Firstly, I wanted to say sorry for the lies. All of them. I grew up surrounded by books and fiction – it’s hard not to when your father is a world-famous author. My mother was a writer, too, but I never told you about her either. I don’t expect you to understand, but I couldn’t talk about them with you.

When we first met, I believed in you and your writing, but I was impatient, and I wanted your dreams to come true too quickly so that we could concentrate on ours. Having not spoken to Henry for years, I called him and asked him to let you adapt one of his novels. It was only ever meant to be one adaptation. I thought it would lead to success with your own screenplays, but by trying to help your career, I sometimes worry that I killed your dreams. Henry used you as a way to try and get close to me. He wasn’t interested in me at all when I was a child. But I think his own mortality made him realise I could be useful as an adult – someone to look after his precious books when he was gone. My father cared about each of his novels far more than he ever cared about me.

These last two years have taught me a lot about myself. Now I’ve left it ‘all’ behind, I’ve realised how little I had. It’s too easy to get blinded by man-made city lights, even though they could never shine as brightly as the stars in a cloudless sky, or white snow on a mountain, or sunbeams dancing on a loch. People confuse what they want with what they need, but I’ve realised now how different those things are. And how sometimes the things and people we think we need, are the ones we should stay away from. My hair is more grey than blonde these days – I haven’t visited a hairdresser since I left London, and it’s grown very long. I wear it in plaits to avoid too many tangles and knots. I do miss our home, and us, and Bob, but I think the Scottish Highlands suit me. And I’ve realised I have more in common with my father than I used to admit, even to myself.

Henry liked his privacy so very much that he bought everything in this valley, along with the old church and cottage, before I was born. The Scottish Laird Henry purchased the land from had a few too many gambling debts, and just happened to be a fan of Henry’s books, so sold it for a ridiculously small sum. Henry even bought the nearest pub a few years later, so that he could close it down. He just wanted peace and quiet and to be left alone. Completely alone.
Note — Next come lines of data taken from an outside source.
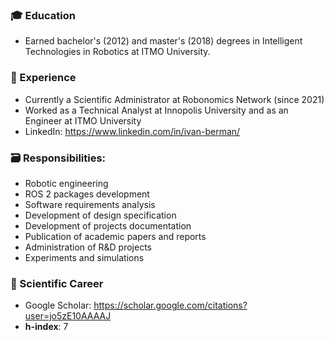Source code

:### 🎓 Education
- Earned bachelor's (2012) and master's (2018) degrees in Intelligent Technologies in Robotics at ITMO University. 

### 💼 Experience
- Currently a Scientific Administrator at Robonomics Network (since 2021)
- Worked as a Technical Analyst at Innopolis University and as an Engineer at ITMO University
- LinkedIn: https://www.linkedin.com/in/ivan-berman/

### 🗃️ Responsibilities:
- Robotic engineering
- ROS 2 packages development
- Software requirements analysis
- Development of design specification
- Development of projects documentation
- Publication of academic papers and reports
- Administration of R&D projects
- Experiments and simulations

### 🧪 Scientific Career
- Google Scholar: https://scholar.google.com/citations?user=jo5zE10AAAAJ
- **h-index**: 7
The locals had been unimpressed by an outsider owning so much of the valley. There were petitions to stop Henry converting the church – even though nobody had used it for half a century – but he did it anyway. He was a man who always did what he wanted and got his own way. When local interference continued, he made up ghost stories about Blackwater Chapel, so that anyone who didn’t already know to stay away, would. Why he wanted to live such a lonely life, hidden away from the world in self-isolation used to baffle me. There are no shops, or libraries, or theatres, or people for miles, there is nothing here except the mountains and the sky and a loch full of salmon. The man didn’t even eat fish. But now, I think I finally understand.

I have almost nothing but almost everything I need. My father’s love of good wine meant that the crypt was crammed full of it, and his old housekeeper left a seemingly endless supply of home-cooked and hand-labelled meals in the freezer. Henry’s personal library is stocked with all of my favourite books, and the ever-changing views here take my breath away every single day. But it can be hard to enjoy the good things in life when you don’t have someone to share them with. I miss our words of the day and words of the year. I don’t eat especially well – I’m a little too fond of tinned food these days – but I feel better than I ever did in London. Maybe it’s the taste of fresh air in my lungs, or the long walks I take exploring the valley. Or maybe it’s just feeling free to be me.